High pressure discharge lamp of the type wherein 0) is guided in a vacuum-tight manner, at least at one end (6) of the discharge vessel, said guide line has a member made of cermet, and the metal-containing material in said cermet The quantity is made as high as possible to be weldable like metal, the cermet member being sintered in a sealing means and the sealing means in a discharge vessel (4), respectively, without glass solder. A high-pressure discharge lamp characterized by being mounted by: 2. The guide wire member is a pin (9, 10) made of a conductive cermet, and an electrode shaft (15) is butt-welded to an end face of the pin, and the pin (9, 10) is The high-pressure discharge lamp according to claim 1, which is a single member of the guide line. 3. The high-pressure discharge lamp according to claim 2, wherein the sealing means comprises a ring-shaped plug made of a non-conductive cermet, the plug being configured as a capillary tube (20). 4. The guide line (9, 10) is provided with a sealing means (2).

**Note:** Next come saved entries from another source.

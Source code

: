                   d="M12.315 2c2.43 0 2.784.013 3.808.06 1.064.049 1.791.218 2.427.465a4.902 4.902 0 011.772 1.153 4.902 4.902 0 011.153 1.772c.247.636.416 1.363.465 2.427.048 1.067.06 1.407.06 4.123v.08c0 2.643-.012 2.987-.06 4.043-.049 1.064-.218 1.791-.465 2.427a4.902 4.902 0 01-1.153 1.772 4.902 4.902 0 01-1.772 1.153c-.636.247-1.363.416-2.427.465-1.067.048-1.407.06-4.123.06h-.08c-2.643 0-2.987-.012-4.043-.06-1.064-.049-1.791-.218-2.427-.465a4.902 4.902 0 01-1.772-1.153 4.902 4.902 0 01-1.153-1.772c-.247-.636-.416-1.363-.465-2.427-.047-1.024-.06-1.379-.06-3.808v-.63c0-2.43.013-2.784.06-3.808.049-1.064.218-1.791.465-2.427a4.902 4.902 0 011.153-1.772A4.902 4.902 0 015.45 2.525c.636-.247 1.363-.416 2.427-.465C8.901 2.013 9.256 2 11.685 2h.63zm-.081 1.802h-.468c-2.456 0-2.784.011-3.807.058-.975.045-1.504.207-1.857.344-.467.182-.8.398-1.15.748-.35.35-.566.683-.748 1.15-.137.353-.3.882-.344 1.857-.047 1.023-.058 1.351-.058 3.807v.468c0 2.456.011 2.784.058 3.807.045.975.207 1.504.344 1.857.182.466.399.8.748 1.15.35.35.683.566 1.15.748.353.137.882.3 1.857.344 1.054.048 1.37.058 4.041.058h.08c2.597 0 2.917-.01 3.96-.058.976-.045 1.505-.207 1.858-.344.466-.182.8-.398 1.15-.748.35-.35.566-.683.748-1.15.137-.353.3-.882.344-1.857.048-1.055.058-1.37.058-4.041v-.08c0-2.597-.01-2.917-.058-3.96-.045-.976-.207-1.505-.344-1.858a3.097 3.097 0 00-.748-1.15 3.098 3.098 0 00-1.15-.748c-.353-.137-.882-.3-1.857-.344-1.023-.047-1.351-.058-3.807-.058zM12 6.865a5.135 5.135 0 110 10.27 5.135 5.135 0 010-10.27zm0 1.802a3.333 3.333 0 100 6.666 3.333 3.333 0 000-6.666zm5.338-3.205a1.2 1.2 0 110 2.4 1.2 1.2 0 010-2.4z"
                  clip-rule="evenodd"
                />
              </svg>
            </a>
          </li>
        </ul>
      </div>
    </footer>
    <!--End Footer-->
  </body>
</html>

3. The high-pressure discharge lamp according to claim 2, wherein the high-pressure discharge lamp is deeply fitted in 0). 5. The high-pressure discharge lamp according to claim 1, wherein the guide wire member is a capillary tube. 6. The high-pressure discharge lamp according to claim 5, wherein the capillary tube is arranged in a blind hole protected from discharge in a sealing means. 7. The guide line further comprises a conductive pin (3).
6. The high-pressure discharge lamp according to claim 5, comprising 2), said pins being arranged in said capillary tube (31). 8. The high-pressure discharge lamp according to claim 7, wherein said pins (32) are made of tungsten, molybdenum or conductive cermet. 9. The pin (32) is welded to the capillary (31) at the end opposite the discharge section.
A high pressure discharge lamp as described. 10. The high-pressure discharge lamp as claimed in claim 7, wherein only a small gap (35) is left between said pin (32) and the surrounding capillary (31). 11. The high-pressure discharge lamp according to claim 1, wherein the discharge vessel is surrounded by an outer bulb (1). 12. The high pressure discharge lamp according to claim 1, wherein said lamp has a metal halide fill.